An ultrasensitive self-powered smart bearing pedestal with fault locating capability

Abstract

For bearing condition monitoring, commonly used measuring points on the casing suffer from low signal-to-noise ratios and strong interference. These issues are expected to be addressed through embedded wireless sensors. To tackle the challenges faced by wireless sensor nodes in terms of energy supply and to enhance their intelligence level, this paper proposes a self-powered smart bearing pedestal with ultrasensitive sensing capabilities. The proposed bearing pedestal features a segmented arrangement of piezoelectric stacks integrated into the structure, utilizing the varying contact load generated by rolling elements. To evaluate the operating characteristics of the smart bearing pedestal, an electromechanical coupling dynamic model is developed, upon which dynamic analysis is carried out for both healthy and faulty bearings.
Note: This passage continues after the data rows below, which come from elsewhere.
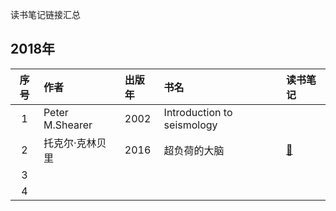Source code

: 读书笔记链接汇总

<!--more-->

## 2018年

| 序号 | 作者 | 出版年 | 书名 | 读书笔记 |
|:---:|:---|:---|:---|:---|
| 1 | Peter M.Shearer | 2002 | Introduction to seismology | |
| 2 | 托克尔·克林贝里 | 2016 | 超负荷的大脑 | [:book:](/book-working-memory) |
| 3 |  |   |  | |
| 4 |  |   |  | |
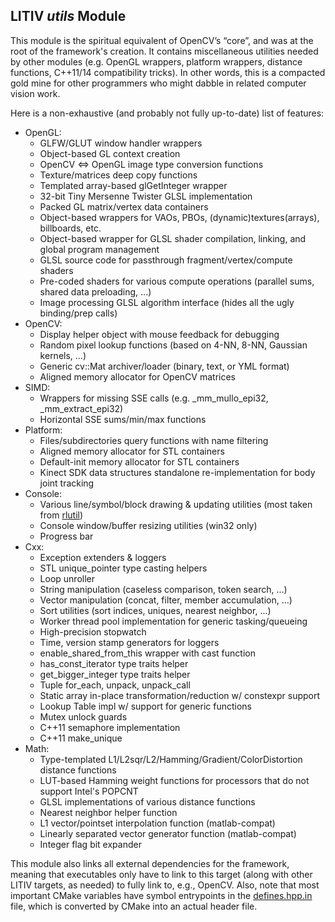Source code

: LITIV *utils* Module
--------------------
This module is the spiritual equivalent of OpenCV’s “core”, and was at the root of the framework's creation. It contains miscellaneous utilities needed by other modules (e.g. OpenGL wrappers, platform wrappers, distance functions, C++11/14 compatibility tricks). In other words, this is a compacted gold mine for other programmers who might dabble in related computer vision work.

Here is a non-exhaustive (and probably not fully up-to-date) list of features:
  - OpenGL:
    - GLFW/GLUT window handler wrappers
    - Object-based GL context creation
    - OpenCV <=> OpenGL image type conversion functions
    - Texture/matrices deep copy functions
    - Templated array-based glGetInteger wrapper
    - 32-bit Tiny Mersenne Twister GLSL implementation
    - Packed GL matrix/vertex data containers
    - Object-based wrappers for VAOs, PBOs, (dynamic)textures(arrays), billboards, etc.
    - Object-based wrapper for GLSL shader compilation, linking, and global program management
    - GLSL source code for passthrough fragment/vertex/compute shaders
    - Pre-coded shaders for various compute operations (parallel sums, shared data preloading, ...)
    - Image processing GLSL algorithm interface (hides all the ugly binding/prep calls)
  - OpenCV:
    - Display helper object with mouse feedback for debugging
    - Random pixel lookup functions (based on 4-NN, 8-NN, Gaussian kernels, ...)
    - Generic cv::Mat archiver/loader (binary, text, or YML format)
    - Aligned memory allocator for OpenCV matrices
  - SIMD:
    - Wrappers for missing SSE calls (e.g. _mm_mullo_epi32, _mm_extract_epi32)
    - Horizontal SSE sums/min/max functions
  - Platform:
    - Files/subdirectories query functions with name filtering
    - Aligned memory allocator for STL containers
    - Default-init memory allocator for STL containers
    - Kinect SDK data structures standalone re-implementation for body joint tracking
  - Console:
    - Various line/symbol/block drawing & updating utilities (most taken from [rlutil](https://github.com/tapio/rlutil))
    - Console window/buffer resizing utilities (win32 only)
    - Progress bar
  - Cxx:
    - Exception extenders & loggers
    - STL unique_pointer type casting helpers
    - Loop unroller
    - String manipulation (caseless comparison, token search, ...)
    - Vector manipulation (concat, filter, member accumulation, ...)
    - Sort utilities (sort indices, uniques, nearest neighbor, ...)
    - Worker thread pool implementation for generic tasking/queueing
    - High-precision stopwatch
    - Time, version stamp generators for loggers
    - enable_shared_from_this wrapper with cast function
    - has_const_iterator type traits helper
    - get_bigger_integer type traits helper
    - Tuple for_each, unpack, unpack_call
    - Static array in-place transformation/reduction w/ constexpr support
    - Lookup Table impl w/ support for generic functions
    - Mutex unlock guards
    - C++11 semaphore implementation
    - C++11 make_unique
  - Math:
    - Type-templated L1/L2sqr/L2/Hamming/Gradient/ColorDistortion distance functions
    - LUT-based Hamming weight functions for processors that do not support Intel's POPCNT
    - GLSL implementations of various distance functions
    - Nearest neighbor helper function
    - L1 vector/pointset interpolation function (matlab-compat)
    - Linearly separated vector generator function (matlab-compat)
    - Integer flag bit expander


This module also links all external dependencies for the framework, meaning that executables only have to link to this target (along with other LITIV targets, as needed) to fully link to, e.g., OpenCV. Also, note that most important CMake variables have symbol entrypoints in the [defines.hpp.in](./include/litiv/utils/defines.hpp.in) file, which is converted by CMake into an actual header file.
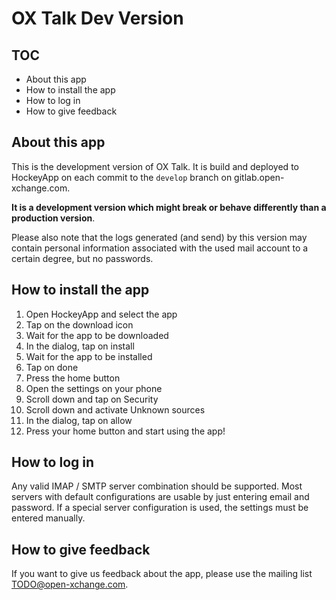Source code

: # OX Talk Dev Version

## TOC

* About this app
* How to install the app
* How to log in
* How to give feedback

## About this app

This is the development version of OX Talk. It is build and deployed to HockeyApp on
each commit to the `develop` branch on gitlab.open-xchange.com.

**It is a development version which might break or
behave differently than a production version**.

Please also note that the logs generated (and send) by this version may contain
personal information associated with the used mail account to a certain degree,
but no passwords.

## How to install the app

1. Open HockeyApp and select the app
2. Tap on the download icon
3. Wait for the app to be downloaded
4. In the dialog, tap on install
5. Wait for the app to be installed
6. Tap on done
7. Press the home button
8. Open the settings on your phone
9. Scroll down and tap on Security
10. Scroll down and activate Unknown sources
11. In the dialog, tap on allow
12. Press your home button and start using the app!

## How to log in

Any valid IMAP / SMTP server combination should be supported. Most servers with default configurations are usable by just entering email and password.
If a special server configuration is used, the settings must be entered manually.

## How to give feedback

If you want to give us feedback about the app, please use the mailing list [TODO@open-xchange.com](mailto:TODO@open-xchange.com).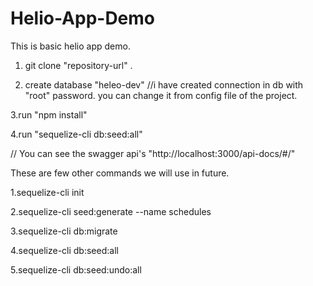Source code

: # Helio-App-Demo
This is basic helio app demo.



1. git clone "repository-url" .



2. create database "heleo-dev" //i have created connection in db with "root" password. you can change it from config file of the project.



3.run "npm install"



4.run "sequelize-cli db:seed:all"



// You can see the swagger api's "http://localhost:3000/api-docs/#/" 


These are few other commands we will use in future.



1.sequelize-cli init



2.sequelize-cli seed:generate --name schedules



3.sequelize-cli db:migrate



4.sequelize-cli db:seed:all



5.sequelize-cli db:seed:undo:all
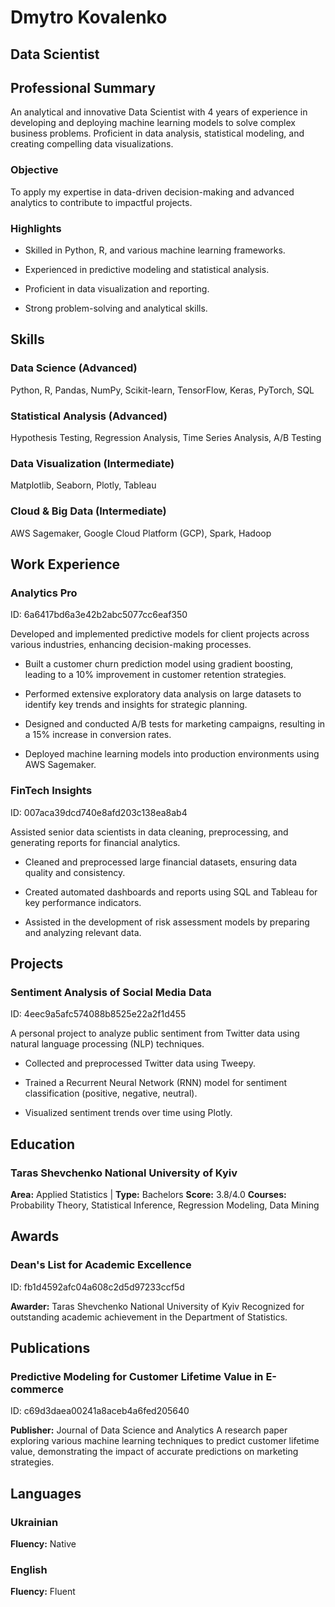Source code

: 



# Dmytro Kovalenko
## Data Scientist

## Professional Summary
An analytical and innovative Data Scientist with 4 years of experience in developing and deploying machine learning models to solve complex business problems. Proficient in data analysis, statistical modeling, and creating compelling data visualizations.

### Objective
To apply my expertise in data-driven decision-making and advanced analytics to contribute to impactful projects.

### Highlights

* Skilled in Python, R, and various machine learning frameworks.

* Experienced in predictive modeling and statistical analysis.

* Proficient in data visualization and reporting.

* Strong problem-solving and analytical skills.



## Skills

### Data Science (Advanced)
Python, R, Pandas, NumPy, Scikit-learn, TensorFlow, Keras, PyTorch, SQL

### Statistical Analysis (Advanced)
Hypothesis Testing, Regression Analysis, Time Series Analysis, A/B Testing

### Data Visualization (Intermediate)
Matplotlib, Seaborn, Plotly, Tableau

### Cloud & Big Data (Intermediate)
AWS Sagemaker, Google Cloud Platform (GCP), Spark, Hadoop




## Work Experience

### Analytics Pro
ID: 6a6417bd6a3e42b2abc5077cc6eaf350

Developed and implemented predictive models for client projects across various industries, enhancing decision-making processes.


* Built a customer churn prediction model using gradient boosting, leading to a 10% improvement in customer retention strategies.

* Performed extensive exploratory data analysis on large datasets to identify key trends and insights for strategic planning.

* Designed and conducted A/B tests for marketing campaigns, resulting in a 15% increase in conversion rates.

* Deployed machine learning models into production environments using AWS Sagemaker.


### FinTech Insights
ID: 007aca39dcd740e8afd203c138ea8ab4

Assisted senior data scientists in data cleaning, preprocessing, and generating reports for financial analytics.


* Cleaned and preprocessed large financial datasets, ensuring data quality and consistency.

* Created automated dashboards and reports using SQL and Tableau for key performance indicators.

* Assisted in the development of risk assessment models by preparing and analyzing relevant data.





## Projects

### Sentiment Analysis of Social Media Data
ID: 4eec9a5afc574088b8525e22a2f1d455

A personal project to analyze public sentiment from Twitter data using natural language processing (NLP) techniques.


* Collected and preprocessed Twitter data using Tweepy.

* Trained a Recurrent Neural Network (RNN) model for sentiment classification (positive, negative, neutral).

* Visualized sentiment trends over time using Plotly.





## Education

### Taras Shevchenko National University of Kyiv
**Area:** Applied Statistics | **Type:** Bachelors
**Score:** 3.8/4.0
**Courses:** Probability Theory, Statistical Inference, Regression Modeling, Data Mining




## Awards

### Dean's List for Academic Excellence
ID: fb1d4592afc04a608c2d5d97233ccf5d

**Awarder:** Taras Shevchenko National University of Kyiv
Recognized for outstanding academic achievement in the Department of Statistics.






## Publications

### Predictive Modeling for Customer Lifetime Value in E-commerce
ID: c69d3daea00241a8aceb4a6fed205640

**Publisher:** Journal of Data Science and Analytics
A research paper exploring various machine learning techniques to predict customer lifetime value, demonstrating the impact of accurate predictions on marketing strategies.




## Languages

### Ukrainian
**Fluency:** Native

### English
**Fluency:** Fluent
Subsequently, a smart bearing pedestal prototype is manufactured and rotor tests are conducted to further investigate the performance of the proposed smart bearing pedestal. It is observed that the test data aligns well with the simulation results. The smart bearing pedestal has condition monitoring and fault detecting capabilities of high sensitivity, allowing it to sense bearing rotational speed and identify faults of different bearing components, as well as localize the defects on the outer ring. Additionally, it exhibits excellent power supply performance, with a quite low internal resistance of approximately 100 Ω, and is capable of generating an electrical output of 525.9 μW at the rotating speed of 1800 rpm. This research provides a new solution for smart bearing support systems, contributing to intelligent sensing in rotating machinery.